What is the clinical presentation of myasthenia gravis?

Answer 21

• Onset typically insidious
• Initial symptoms involve ocular muscles in 60% of cases
• Complaints are fatigue and progressive muscle weakness
  
  • Muscles of the eyes, face, mouth, throat and neck are usually affected first
  • Less frequently involved are the muscles of the neck, shoulder girdle and hip flexors
  • In advanced stage all muscles are weak → life-threatening impairment of respiration

Question 22

What are the investigations of myasthenia gravis?

Answer 22

• Lab tests - anti-AChR IgG in serum
• Repetitive nerve stimulation - gradually reducing responses indicates NMJ dysfunction

Question 23

What is the management of myasthenia gravis?

Answer 23

• Increase neurotransmission (first line) - anticholinesterases (e.g. pyridostigmine)
  
  • Increase the concentration of ACh in the synaptic cleft
• Reduce autoimmune reactions (second line) - immunosuppressive drugs, corticosteroids
• Surgery - thymectomy if MG is associated with thymic tumour (first line if indicated)

Question 24

What is myonecrosis?

Answer 24

Life-threatening necrotizing soft tissue infection commonly caused by the rapid proliferation and spread of Clostridium perfringens from a contaminated wound

Question 25

What is the presentation of myonecrosis?

Answer 25

• Disproportionate muscle pain
• Massive edema with skin discoloration that progresses from bronze to red-purple to black and overlying bullae
• Can be no fever or cutaneous manifestations
• Can progress to systemic infection within a few hours

Question 26

What are the investigations of myonecrosis?

Answer 26

• Imaging - X-ray, CT or MRI typically show a characteristic feathering pattern of the soft tissue
• Lab tests - Gram staining, wound culture, blood culture

Question 27

What is the management of myonecrosis?

Answer 27

Immediate surgical debridement and antibiotic therapy

Question 28

What is pyomyositis?

Answer 28

Acute intramuscular infection secondary to haematogenous spread of the microorganism into the body of a skeletal muscle, most commonly caused by Staph. aureus

Question 29

What are the risk factors of pyomyositis?

Answer 29

• PWIDs
• Diabetes mellitus
• Immunosuppressed

Question 30

What are the causative organisms of pyomyositis?

Answer 30

• 90% staphylococcal
• Some site specific e.g.
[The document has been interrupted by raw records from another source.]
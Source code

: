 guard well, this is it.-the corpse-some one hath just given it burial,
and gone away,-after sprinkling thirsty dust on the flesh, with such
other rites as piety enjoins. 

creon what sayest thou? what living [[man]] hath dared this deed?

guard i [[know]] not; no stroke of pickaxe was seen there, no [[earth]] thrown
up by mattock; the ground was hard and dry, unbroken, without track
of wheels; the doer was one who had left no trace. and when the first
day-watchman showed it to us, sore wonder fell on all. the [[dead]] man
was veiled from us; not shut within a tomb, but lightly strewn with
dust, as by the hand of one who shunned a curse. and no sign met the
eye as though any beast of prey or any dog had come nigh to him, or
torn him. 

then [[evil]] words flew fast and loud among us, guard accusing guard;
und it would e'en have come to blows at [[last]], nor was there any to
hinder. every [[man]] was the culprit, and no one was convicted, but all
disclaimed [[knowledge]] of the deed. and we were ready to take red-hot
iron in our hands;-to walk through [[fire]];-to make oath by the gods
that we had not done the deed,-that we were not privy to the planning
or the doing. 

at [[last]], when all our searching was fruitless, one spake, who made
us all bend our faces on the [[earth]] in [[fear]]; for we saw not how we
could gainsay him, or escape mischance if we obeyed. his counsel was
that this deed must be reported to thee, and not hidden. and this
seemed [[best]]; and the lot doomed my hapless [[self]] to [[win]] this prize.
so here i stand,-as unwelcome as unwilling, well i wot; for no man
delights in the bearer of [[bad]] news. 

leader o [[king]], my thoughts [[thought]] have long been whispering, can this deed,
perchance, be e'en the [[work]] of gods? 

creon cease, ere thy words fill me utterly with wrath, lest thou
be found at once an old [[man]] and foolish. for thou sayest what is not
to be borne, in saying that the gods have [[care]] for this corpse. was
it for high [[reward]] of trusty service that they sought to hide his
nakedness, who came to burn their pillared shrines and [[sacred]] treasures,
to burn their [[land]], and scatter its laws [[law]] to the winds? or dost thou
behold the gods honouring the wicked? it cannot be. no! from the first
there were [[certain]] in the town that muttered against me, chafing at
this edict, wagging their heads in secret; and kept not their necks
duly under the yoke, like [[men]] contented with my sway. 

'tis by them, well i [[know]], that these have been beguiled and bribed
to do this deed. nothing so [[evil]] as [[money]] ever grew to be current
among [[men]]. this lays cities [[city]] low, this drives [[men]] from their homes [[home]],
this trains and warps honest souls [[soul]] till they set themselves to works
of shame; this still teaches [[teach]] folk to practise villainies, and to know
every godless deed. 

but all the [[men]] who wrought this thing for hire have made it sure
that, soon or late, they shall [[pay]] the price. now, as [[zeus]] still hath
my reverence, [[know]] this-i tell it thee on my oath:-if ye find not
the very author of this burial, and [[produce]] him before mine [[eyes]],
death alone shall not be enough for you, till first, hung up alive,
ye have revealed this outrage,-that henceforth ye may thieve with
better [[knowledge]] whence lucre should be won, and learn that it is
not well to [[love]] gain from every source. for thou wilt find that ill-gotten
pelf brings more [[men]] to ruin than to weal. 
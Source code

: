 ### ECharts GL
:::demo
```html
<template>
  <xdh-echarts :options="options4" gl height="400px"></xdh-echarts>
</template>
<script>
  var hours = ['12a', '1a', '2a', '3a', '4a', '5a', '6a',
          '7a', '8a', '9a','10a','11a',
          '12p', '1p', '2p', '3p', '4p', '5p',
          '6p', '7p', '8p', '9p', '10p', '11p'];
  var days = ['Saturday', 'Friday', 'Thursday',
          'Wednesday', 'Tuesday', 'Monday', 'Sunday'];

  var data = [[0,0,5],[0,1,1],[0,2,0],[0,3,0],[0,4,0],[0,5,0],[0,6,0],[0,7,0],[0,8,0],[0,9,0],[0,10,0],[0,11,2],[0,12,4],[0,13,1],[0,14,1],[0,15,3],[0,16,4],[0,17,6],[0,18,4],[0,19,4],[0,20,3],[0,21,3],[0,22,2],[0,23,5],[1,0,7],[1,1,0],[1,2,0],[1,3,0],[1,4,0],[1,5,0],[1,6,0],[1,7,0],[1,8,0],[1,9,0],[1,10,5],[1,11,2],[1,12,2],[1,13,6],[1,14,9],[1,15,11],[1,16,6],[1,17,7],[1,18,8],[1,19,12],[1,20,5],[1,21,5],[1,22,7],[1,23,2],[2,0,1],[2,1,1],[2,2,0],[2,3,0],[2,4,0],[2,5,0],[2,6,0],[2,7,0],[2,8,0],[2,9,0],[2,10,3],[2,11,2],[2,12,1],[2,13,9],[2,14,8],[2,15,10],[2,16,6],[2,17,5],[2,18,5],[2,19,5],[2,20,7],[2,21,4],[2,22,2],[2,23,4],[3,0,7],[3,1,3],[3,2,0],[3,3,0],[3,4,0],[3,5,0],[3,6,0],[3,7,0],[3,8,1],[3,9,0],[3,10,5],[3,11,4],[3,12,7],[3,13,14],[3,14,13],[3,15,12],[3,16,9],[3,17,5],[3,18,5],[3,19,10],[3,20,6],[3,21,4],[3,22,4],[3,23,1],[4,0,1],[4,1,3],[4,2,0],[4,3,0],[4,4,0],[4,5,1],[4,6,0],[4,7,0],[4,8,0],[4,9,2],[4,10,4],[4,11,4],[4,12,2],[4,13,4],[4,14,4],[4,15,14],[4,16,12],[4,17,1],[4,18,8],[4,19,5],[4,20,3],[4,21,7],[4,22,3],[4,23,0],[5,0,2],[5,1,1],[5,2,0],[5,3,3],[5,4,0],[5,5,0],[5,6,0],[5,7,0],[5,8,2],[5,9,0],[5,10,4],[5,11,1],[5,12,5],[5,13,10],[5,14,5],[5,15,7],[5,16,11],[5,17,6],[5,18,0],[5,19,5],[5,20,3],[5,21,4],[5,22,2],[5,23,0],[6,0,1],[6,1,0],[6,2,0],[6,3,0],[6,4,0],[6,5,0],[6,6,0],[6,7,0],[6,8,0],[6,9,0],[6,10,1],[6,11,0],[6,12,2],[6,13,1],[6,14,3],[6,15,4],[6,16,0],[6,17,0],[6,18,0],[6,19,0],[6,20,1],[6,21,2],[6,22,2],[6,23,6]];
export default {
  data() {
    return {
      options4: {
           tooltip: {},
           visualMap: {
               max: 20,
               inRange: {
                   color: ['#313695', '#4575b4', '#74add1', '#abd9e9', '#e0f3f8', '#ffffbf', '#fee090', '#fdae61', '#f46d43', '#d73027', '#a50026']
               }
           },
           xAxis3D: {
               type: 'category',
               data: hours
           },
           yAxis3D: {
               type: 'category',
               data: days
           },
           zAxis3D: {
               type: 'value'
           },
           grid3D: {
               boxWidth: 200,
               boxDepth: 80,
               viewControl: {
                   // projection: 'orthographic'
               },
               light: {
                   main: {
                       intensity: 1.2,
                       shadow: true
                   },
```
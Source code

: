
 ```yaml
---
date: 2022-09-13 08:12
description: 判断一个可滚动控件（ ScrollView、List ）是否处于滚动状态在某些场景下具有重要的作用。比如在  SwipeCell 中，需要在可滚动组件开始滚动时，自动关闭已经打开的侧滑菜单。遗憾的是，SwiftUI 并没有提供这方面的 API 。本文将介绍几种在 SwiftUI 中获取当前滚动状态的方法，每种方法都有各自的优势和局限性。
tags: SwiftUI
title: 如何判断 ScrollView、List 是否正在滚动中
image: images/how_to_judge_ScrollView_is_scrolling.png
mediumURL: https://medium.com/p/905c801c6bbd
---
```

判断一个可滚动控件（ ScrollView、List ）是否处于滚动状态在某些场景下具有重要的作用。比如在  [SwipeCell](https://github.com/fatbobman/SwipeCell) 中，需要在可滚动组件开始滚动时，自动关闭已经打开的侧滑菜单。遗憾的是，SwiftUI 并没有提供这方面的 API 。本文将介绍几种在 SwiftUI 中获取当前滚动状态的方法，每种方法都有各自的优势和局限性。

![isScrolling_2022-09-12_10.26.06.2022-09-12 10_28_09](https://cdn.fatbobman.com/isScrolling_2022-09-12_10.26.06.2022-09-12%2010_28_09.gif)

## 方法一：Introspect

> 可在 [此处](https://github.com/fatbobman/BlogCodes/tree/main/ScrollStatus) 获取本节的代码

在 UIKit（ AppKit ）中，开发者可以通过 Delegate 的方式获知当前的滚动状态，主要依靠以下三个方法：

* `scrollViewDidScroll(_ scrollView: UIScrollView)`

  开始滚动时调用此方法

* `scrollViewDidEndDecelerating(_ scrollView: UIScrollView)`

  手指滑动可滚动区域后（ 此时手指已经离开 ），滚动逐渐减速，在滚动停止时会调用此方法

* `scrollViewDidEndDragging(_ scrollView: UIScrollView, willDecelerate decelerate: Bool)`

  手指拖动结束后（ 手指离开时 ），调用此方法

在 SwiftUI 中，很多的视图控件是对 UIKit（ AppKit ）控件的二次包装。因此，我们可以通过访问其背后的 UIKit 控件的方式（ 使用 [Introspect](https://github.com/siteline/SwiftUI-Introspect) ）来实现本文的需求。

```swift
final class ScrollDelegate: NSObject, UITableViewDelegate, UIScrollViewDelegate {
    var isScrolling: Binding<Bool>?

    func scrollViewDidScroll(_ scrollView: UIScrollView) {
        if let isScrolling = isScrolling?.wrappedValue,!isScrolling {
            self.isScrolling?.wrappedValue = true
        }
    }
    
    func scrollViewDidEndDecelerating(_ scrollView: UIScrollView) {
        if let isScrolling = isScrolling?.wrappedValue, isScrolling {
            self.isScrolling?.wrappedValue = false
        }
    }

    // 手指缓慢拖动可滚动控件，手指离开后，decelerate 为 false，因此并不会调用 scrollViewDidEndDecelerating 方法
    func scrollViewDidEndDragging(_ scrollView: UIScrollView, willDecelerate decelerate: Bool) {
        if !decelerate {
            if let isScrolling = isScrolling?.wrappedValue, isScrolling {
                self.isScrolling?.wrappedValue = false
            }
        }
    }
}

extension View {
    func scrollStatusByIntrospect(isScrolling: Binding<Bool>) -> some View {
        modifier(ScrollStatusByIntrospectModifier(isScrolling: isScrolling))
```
GNB in perineum
• Immunosuppressed - pseudomonas, beta haemolytic strep. enterococcus
• In tropical climates - MSSA infection in immune competant patients and children
• Clostridium infection possible in contaminated wounds

Question 31

What is the presentation of pyomyositis?

Answer 31

• Pain and swelling of the affected area (usually lower extremities)
• Fever

Question 32

What are the investigations of pyomyositis?

Answer 32

• Imaging - US, CT, MRI
• Pus discharge culture and sensitivity

Question 33

What is the management of pyomyositis?

Answer 33

Antibiotics and surgery (debridement)

Question 34

What is viral myositis?

Answer 34

Muscle inflammation due to a viral infection e.g. influenza, enteroviruses, HIV, HTLV, CMV, rabies, dengue

Question 35

What is the presentation of viral myositis?

Answer 35

• Muscle pain, tenderness, swelling and often weakness
• Typically a few days after the onset of fever

Question 36

What are the investigations of viral myositis?

Answer 36

Bloods - elevated CK

Question 37

What is the management of viral myositis?

Answer 37

Symptomatic

Question 38

What is tetanus?

Answer 38

Acute disease caused by neurotoxins from the bacterium Clostridium tetani

Question 39

What is the aetiology of tetanus?

Answer 39

C. tetani toxin

Question 40

What is the pathophysiology of tetanus?

Answer 40

• C. tetani spores found in soil, enter the body through broken skin
• Incubation period - 4 days to several weeks
• Toxin binds to inhibitory neurons, preventing release of inhibitory neurotransmitters → widespread activation of motor neurons and spasming of muscles throughout the body

Question 41

What is the presentation of tetanus?

Answer 41

• Trismus (lock jaw)
• Risus sardonicus
• Autonomic instability

Question 42

What are the investigations of tetanus?

Answer 42

Culture - anaerobic gram positive with terminal spore

Question 43

What is the management of tetanus?

Answer 43

• Surgical debridement
• Antitoxin, booster vaccination
• Supportive measures (e.g. benzodiazepines, beta blockers)
• Antibiotics 7-10 days

Question 44

What is the prevention measures for tetanus?

Answer 44

• Routine vaccination
• Wound management